The Universidad Nacional de Colombia (UN) was created on September 22 of 1867, a Sunday. In 2017 the UN had its sesquicentenary, i.e. it was its 150th birthday. The sesquicentenary of the UN was on a Friday. As it is really important to know all the details corresponding to the date of this huge celebration for every year, we want to know which day of the week corresponds to a specific birthday of the Universidad Nacional de Colombia.

Remember that a year usually has 365 days, except for some years, called leaps-years which have 366 days.

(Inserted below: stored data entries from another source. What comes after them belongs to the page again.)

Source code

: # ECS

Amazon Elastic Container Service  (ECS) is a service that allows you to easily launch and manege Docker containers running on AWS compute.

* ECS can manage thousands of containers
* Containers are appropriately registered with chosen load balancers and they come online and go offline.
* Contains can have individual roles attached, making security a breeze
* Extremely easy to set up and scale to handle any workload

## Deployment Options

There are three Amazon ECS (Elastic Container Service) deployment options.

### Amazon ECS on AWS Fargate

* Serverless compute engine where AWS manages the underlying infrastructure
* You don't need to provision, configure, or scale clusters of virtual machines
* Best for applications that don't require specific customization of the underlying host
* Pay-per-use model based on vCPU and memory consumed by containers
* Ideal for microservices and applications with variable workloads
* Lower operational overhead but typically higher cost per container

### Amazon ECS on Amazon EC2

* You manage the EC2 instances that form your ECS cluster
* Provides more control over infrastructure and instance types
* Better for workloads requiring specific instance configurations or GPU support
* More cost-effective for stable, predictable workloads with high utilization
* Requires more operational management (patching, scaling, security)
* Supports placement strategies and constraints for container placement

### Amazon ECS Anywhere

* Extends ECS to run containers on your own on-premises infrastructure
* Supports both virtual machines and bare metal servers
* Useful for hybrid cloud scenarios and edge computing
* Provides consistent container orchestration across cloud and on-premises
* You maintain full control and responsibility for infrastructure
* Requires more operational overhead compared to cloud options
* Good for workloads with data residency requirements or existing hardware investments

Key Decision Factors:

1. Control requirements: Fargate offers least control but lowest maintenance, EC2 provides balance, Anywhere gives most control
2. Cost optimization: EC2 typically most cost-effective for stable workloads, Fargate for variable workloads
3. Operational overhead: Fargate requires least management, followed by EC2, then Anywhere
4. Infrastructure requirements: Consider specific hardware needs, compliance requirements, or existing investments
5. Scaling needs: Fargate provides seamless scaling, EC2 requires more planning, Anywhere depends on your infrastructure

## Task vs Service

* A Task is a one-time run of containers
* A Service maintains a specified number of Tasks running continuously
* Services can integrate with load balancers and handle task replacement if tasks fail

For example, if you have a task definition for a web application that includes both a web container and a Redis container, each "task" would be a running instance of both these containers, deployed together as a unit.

To know which year is a leap-year we have the following rule: Every year that is exactly divisible by four is a leap year, except for years that are exactly divisible by 100, but these centurial years are leap years if they are exactly divisible by 400. For example, the years 1700, 1800, and 1900 were not leap years, but the years 1600 and 2000 were.

Input

The input consists of a number n (0 ≤ n ≤ 10000)

Output

Output just one word corresponding to the day of the week at the n - th birthday of the UN.

Print the day on the following format (without quotation marks): 'Monday', 'Tuesday', 'Wednesday', 'Thursday', 'Friday', 'Saturday' or 'Sunday'.

Examples

Input

0

Output

Sunday

Input

150

Output

Friday

題意:在1867年九月份星期天生日,問你,給出第N個生日給你,問你是星期幾生日;

思路:若是閏年,則在下一年加二,否加一;

具體看程式碼:

#include <iostream>
#include<stdio.h>
#include<stdlib.h>
using namespace std;
int main()
{

    int n;
    scanf("%d",&n);
    int p=1867;
    int ans=6;
    for(int i=p; i<=n+p; i++)
    {
        if((i%4==0&&i%100!=0)||(i%400==0))
            ans+=2;
        else ans+=1;
    }
    int t;
    t=ans%7;
    if(t==1)
        printf("Monday\n");
    else if(t==2)
        printf("Tuesday\n");
    else if(t==3)
        printf("Wednesday\n");
    else if(t==4)
        printf("Thursday\n");
    else if(t==5)
        printf("Friday\n");
    else if(t==6)
        printf("Saturday\n");
    else if(t==0)
        printf("Sunday\n");
    return 0;
}